Columbia University’s Commencement Cowardice

“Columbia just cancelled their commencement. That shouldn’t happen,” said former, and perhaps future, President Donald J. Trump on Monday outside a Manhattan courtroom, where he is on trial for allegedly falsifying business records. Regardless of Trump’s many political differences with President Joe Biden, it would seem he and his rival agree, at least, on this question. On Sunday Biden said, “Vandalism, trespassing, breaking windows, shutting down campuses, forcing the cancelation of classes and graduation, none of this is a peaceful protest.”

Yet, in what amounts to another victory for global jihad—and one that shows how little Biden matters in both the Middle East and the U.S. discussion of it—Columbia University has announced its 2024 general commencement ceremonies are canceled. Instead, in an obvious crisis of confidence, Columbia’s administration, which claims to have made its decision based on unspecified “feedback” from unidentified “student leaders,” has “decided to make the centerpiece of our Commencement activities our Class Days and school-level ceremonies.”

Those school-level ceremonies originally scheduled for the institution’s troubled South Lawn, where pro-Hamas demonstrations have taken place, will be moved, however. Columbia claims that “these smaller-scale, school-based celebrations are most meaningful to them and their families.” In other words, bowing to terrorist activity on its campus is really not such a big deal, and anyone who feels disappointed should just get over it and let Hamas call the shots in Morningside Heights.

Columbia’s decision comes just one day after an analysis released by Politico established through federal tax records that two of the most prominent protest groups, Jewish Voice for Peace and IfNotNow, received significant funds from the George Soros-seeded Tides Foundation, which has also been supported by the Bill and Melinda Gates Foundation, the Rockefeller Brothers Fund, and other groups that give mainly to leftist causes.

Nicholas and Susan Pritzker, who donated $300,000 to Biden in 2020 and have given the $6,600 couple’s maximum to Biden this year, according to public filings, have also supported groups involved in pro-Palestinian protests. Pritzker’s cousins include Adam Pritzker, a member of Columbia’s Board of Trustees, and Penny Pritzker, a senior fellow who helms the Harvard Corporation and led the executive search that named the disgraced Claudine Gay as Harvard’s president. Penny Pritzker is believed to have strongly resisted calls for Gay’s ouster after the former Harvard president infamously testified before Congress that calling for the deaths of Jews could violate institutional policy “depending on the context.”

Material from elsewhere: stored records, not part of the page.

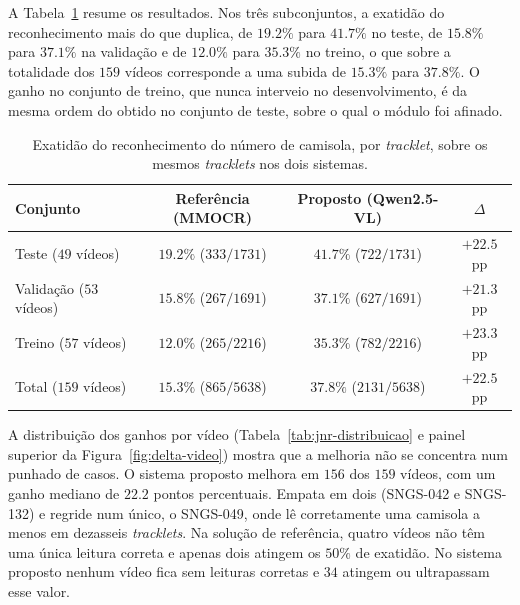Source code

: A Tabela~\ref{tab:jnr} resume os resultados. Nos três subconjuntos, a exatidão do reconhecimento mais
do que duplica, de $19.2\%$ para $41.7\%$ no teste, de $15.8\%$ para
$37.1\%$ na validação e de $12.0\%$ para $35.3\%$ no treino, o que sobre a
totalidade dos $159$ vídeos corresponde a uma subida de $15.3\%$ para $37.8\%$. O ganho no
conjunto de treino, que nunca interveio no desenvolvimento, é da mesma ordem do obtido no conjunto de
teste, sobre o qual o módulo foi afinado.

\begin{table}[htbp]
    \centering
    \caption{Exatidão do reconhecimento do número de camisola, por \emph{tracklet}, sobre os mesmos
    \emph{tracklets} nos dois sistemas.}
    \label{tab:jnr}
    \begin{tabular}{|l|c|c|c|}
        \hline
        \textbf{Conjunto} & \textbf{Referência (MMOCR)} & \textbf{Proposto (Qwen2.5-VL)} & \textbf{$\Delta$} \\
        \hline
        Teste ($49$ vídeos)     & $19.2\%$ ($333/1731$)   & $41.7\%$ ($722/1731$)   & $+22.5$ pp \\
        \hline
        Validação ($53$ vídeos) & $15.8\%$ ($267/1691$) & $37.1\%$ ($627/1691$) & $+21.3$ pp \\
        \hline
        Treino ($57$ vídeos)    & $12.0\%$ ($265/2216$) & $35.3\%$ ($782/2216$) & $+23.3$ pp \\
        \hline
        Total ($159$ vídeos)    & $15.3\%$ ($865/5638$)     & $37.8\%$ ($2131/5638$)     & $+22.5$ pp \\
        \hline
    \end{tabular}
\end{table}

A distribuição dos ganhos por vídeo (Tabela~\ref{tab:jnr-distribuicao} e painel superior da
Figura~\ref{fig:delta-video}) mostra que a melhoria não se concentra num punhado de casos. O
sistema proposto melhora em $156$ dos $159$ vídeos, com um ganho mediano de $22.2$ pontos
percentuais. Empata em dois (SNGS-042 e SNGS-132) e regride num único, o SNGS-049, onde lê
corretamente uma camisola a menos em dezasseis \emph{tracklets}. Na solução de referência, quatro
vídeos não têm uma única leitura correta e apenas dois atingem os $50\%$ de exatidão. No sistema
proposto nenhum vídeo fica sem leituras corretas e $34$ atingem ou ultrapassam esse valor.

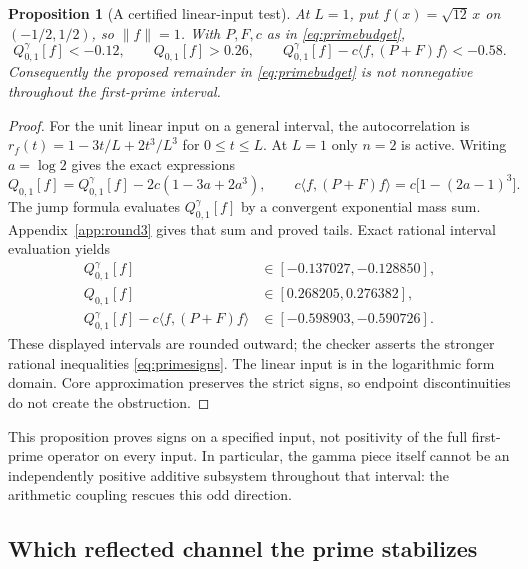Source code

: \documentclass[11pt]{article}
\numberwithin{equation}{section}
\newtheorem{proposition}[theorem]{Proposition}
\theoremstyle{definition}
\theoremstyle{remark}
\newcommand{\norm}[1]{\lVert#1\rVert}
\newcommand{\ip}[2]{\langle#1,#2\rangle}
\newcommand{\Qgam}{Q^{\gamma}}
\begin{document}
\begin{proposition}[A certified linear-input test]\label{prop:primestabilizes}
At $L=1$, put $f(x)=\sqrt{12}\,x$ on $(-1/2,1/2)$, so $\norm f=1$.
With $P,F,c$ as in \eqref{eq:primebudget},
\begin{equation}
\Qgam_{0,1}[f]<-0.12,\qquad Q_{0,1}[f]>0.26,\qquad
\Qgam_{0,1}[f]-c\ip f{(P+F)f}<-0.58.
\label{eq:primesigns}
\end{equation}
Consequently the proposed remainder in \eqref{eq:primebudget} is not
nonnegative throughout the first-prime interval.
\end{proposition}
\begin{proof}
For the unit linear input on a general interval, the autocorrelation is
$r_f(t)=1-3t/L+2t^3/L^3$ for $0\leq t\leq L$. At $L=1$ only $n=2$
is active. Writing $a=\log2$ gives the exact expressions
\[
Q_{0,1}[f]=\Qgam_{0,1}[f]-2c(1-3a+2a^3),\qquad
c\ip f{(P+F)f}=c\bigl[1-(2a-1)^3\bigr].
\]
The jump formula evaluates $\Qgam_{0,1}[f]$ by a convergent exponential
mass sum. Appendix~\ref{app:round3} gives that sum and proved tails.
Exact rational interval evaluation yields
\begin{align*}
\Qgam_{0,1}[f]&\in[-0.137027,-0.128850],\\
Q_{0,1}[f]&\in[0.268205,0.276382],\\
\Qgam_{0,1}[f]-c\ip f{(P+F)f}&\in[-0.598903,-0.590726].
\end{align*}
These displayed intervals are rounded outward; the checker asserts the
stronger rational inequalities \eqref{eq:primesigns}. The linear input is
in the logarithmic form domain. Core approximation preserves the strict
signs, so endpoint discontinuities do not create the obstruction.
\end{proof}

This proposition proves signs on a specified input, not positivity of the
full first-prime operator on every input. In particular, the gamma piece
itself cannot be an independently positive additive subsystem throughout
that interval: the arithmetic coupling rescues this odd direction.

\subsection{Which reflected channel the prime stabilizes}
\end{document}

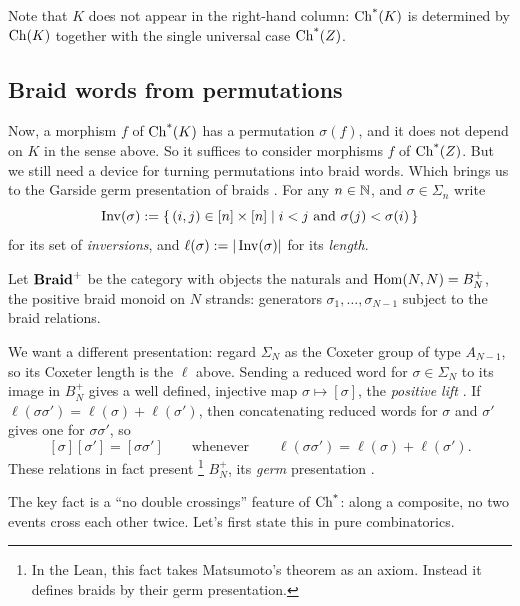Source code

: \documentclass[11pt]{article}
\begin{document}
Note that $K$ does not appear in the right-hand column: $\Chs(K)$ is determined by $\Ch(K)$
together with the single universal case $\Chs(Z)$.

\subsection{Braid words from permutations}

Now, a morphism $f$ of $\Chs(K)$ has a permutation $\sigma(f)$, and it does not depend on $K$ 
in the sense above.
So it suffices to consider morphisms $f$ of $\Chs(Z)$. 
But we still need a device for turning permutations into braid words. 
Which brings us to the Garside germ presentation of braids \cite{Garsidebook}. 
For any $n \in \N$, and $\sigma \in \Sigma_n$ write
\[
  \Inv(\sigma) := \{\, (i,j) \in [n] \times [n] \mid i < j \text{ and } \sigma(j) < \sigma(i) \,\}
\]
for its set of \emph{inversions}, and $\ell(\sigma) := |\Inv(\sigma)|$ for its \emph{length}. 

\begin{definition}\label{def:braid}
  Let $\BraidPos$ be the category with objects the naturals and $\Hom(N,N) = B_N^+$, the positive
  braid monoid on $N$ strands: generators $\sigma_1, \dots, \sigma_{N-1}$ subject to the braid
  relations.
  
  We want a different presentation: regard $\Sigma_N$ as the Coxeter group of type 
  $A_{N-1}$, so its Coxeter length is the $\ell$ above. 
  Sending a reduced word for $\sigma \in \Sigma_N$ to its image in $B_N^+$ gives
  a well defined, injective map $\sigma \mapsto [\sigma]$, the \emph{positive lift}
  \cite[Lem.~IX.1.22]{Garsidebook}. If $\ell(\sigma\sigma') = \ell(\sigma) + \ell(\sigma')$, then
  concatenating reduced words for $\sigma$ and $\sigma'$ gives one for $\sigma\sigma'$, so
  \[
    [\sigma][\sigma'] = [\sigma\sigma'] \qquad\text{whenever}\qquad \ell(\sigma\sigma') = \ell(\sigma) + \ell(\sigma').
  \]
  These relations in fact present 
    \footnote{In the Lean, this fact takes Matsumoto's theorem as an axiom. Instead it defines braids by their germ presentation.} 
  $B_N^+$, its \emph{germ} presentation 
  \cite[Prop.~IX.1.35]{Garsidebook}.
\end{definition}

The key fact is a ``no double crossings'' feature of $\Chs$: along a composite, no two events cross
each other twice. Let's first state this in pure combinatorics.
\end{document}
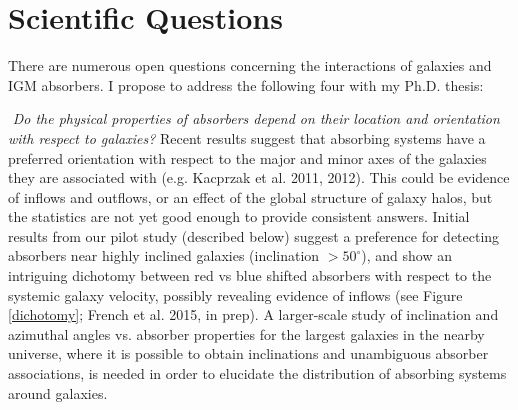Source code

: \documentclass[iop]{emulateapj-rtx4}
\begin{document}
\vspace{15pt}

\section{Scientific Questions}


\indent There are numerous open questions concerning the interactions of galaxies and IGM absorbers. I propose to address the following four with my Ph.D. thesis:
\vspace{10pt}


\indent \textbullet $ $ \textit{Do the physical properties of absorbers depend on their location and orientation with respect to galaxies?} Recent results suggest that absorbing systems have a preferred orientation with respect to the major and minor axes of the galaxies they are associated with (e.g. Kacprzak et al. 2011, 2012). This could be evidence of inflows and outflows, or an effect of the global structure of galaxy halos, but the statistics are not yet good enough to provide consistent answers. Initial results from our pilot study (described below) suggest a preference for detecting absorbers near highly inclined galaxies (inclination $>50^{\circ}$), and show an intriguing dichotomy between red vs blue shifted absorbers with respect to the systemic galaxy velocity, possibly revealing evidence of inflows (see Figure \ref{dichotomy}; French et al. 2015, in prep). A larger-scale study of inclination and azimuthal angles vs. absorber properties for the largest galaxies in the nearby universe, where it is possible to obtain inclinations and unambiguous absorber associations, is needed in order to elucidate the distribution of absorbing systems around galaxies.
\end{document}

One of Columbia’s top protest leaders, Aidan Parisi, is the son of Biden State Department senior policy adviser Elizabeth Daugharty, according to reporting by The New York Post. Daugharty’s LinkedIn page boasts that she has been “one of three officers who coordinate the U.S. Government’s efforts on the safe use of nuclear energy around the globe,” including a “focus on the Government’s preparedness in case of a nuclear emergency.” If that does not reassure you, as a health adviser for the U.S. Agency for International Development’s Europe and Eurasia (E&E) Bureau, part of Daugharty’s job was to “back up the E&E Gender Adviser on issues such as gender equality, women’s empowerment, and LGBTI.” Her son, who called for Columbia to be burned down and was one of the students who occupied Hamilton Hall, has been suspended but apparently not removed from campus. When the NYPD cleared the occupied building, he was arrested on burglary charges, charged with third-degree criminal trespass, and released on his own recognizance. On X he has pledged to continue his protest activities.

An infinitesimal percentage of Columbia students participated in the demonstrations over the past weeks. Columbia president Nemat Shafik chose to address them haphazardly, vacillating between sending in the police, negotiating with the protesters, and doing nothing. Compare Shafik’s spinelessness to Florida State University System Chancellor Ray Rodrigues’s resolve on April 30, when he informed the state’s 13 public university presidents that “we must protect the integrity of our commencement ceremonies” and that “no commencement ceremony should be cancelled, or substantively modified.” Last week, protesters who violated clear guidelines set down at the University of Florida and the University of South Florida were arrested, charged, and identified in the media.

“We are determined to give our students the celebration they deserve, and that they want,” Columbia’s statement read. It has failed to do that and failed to ensure basic order and safety. Shafik should resign in disgrace and Columbia’s federal funds should be cut in full.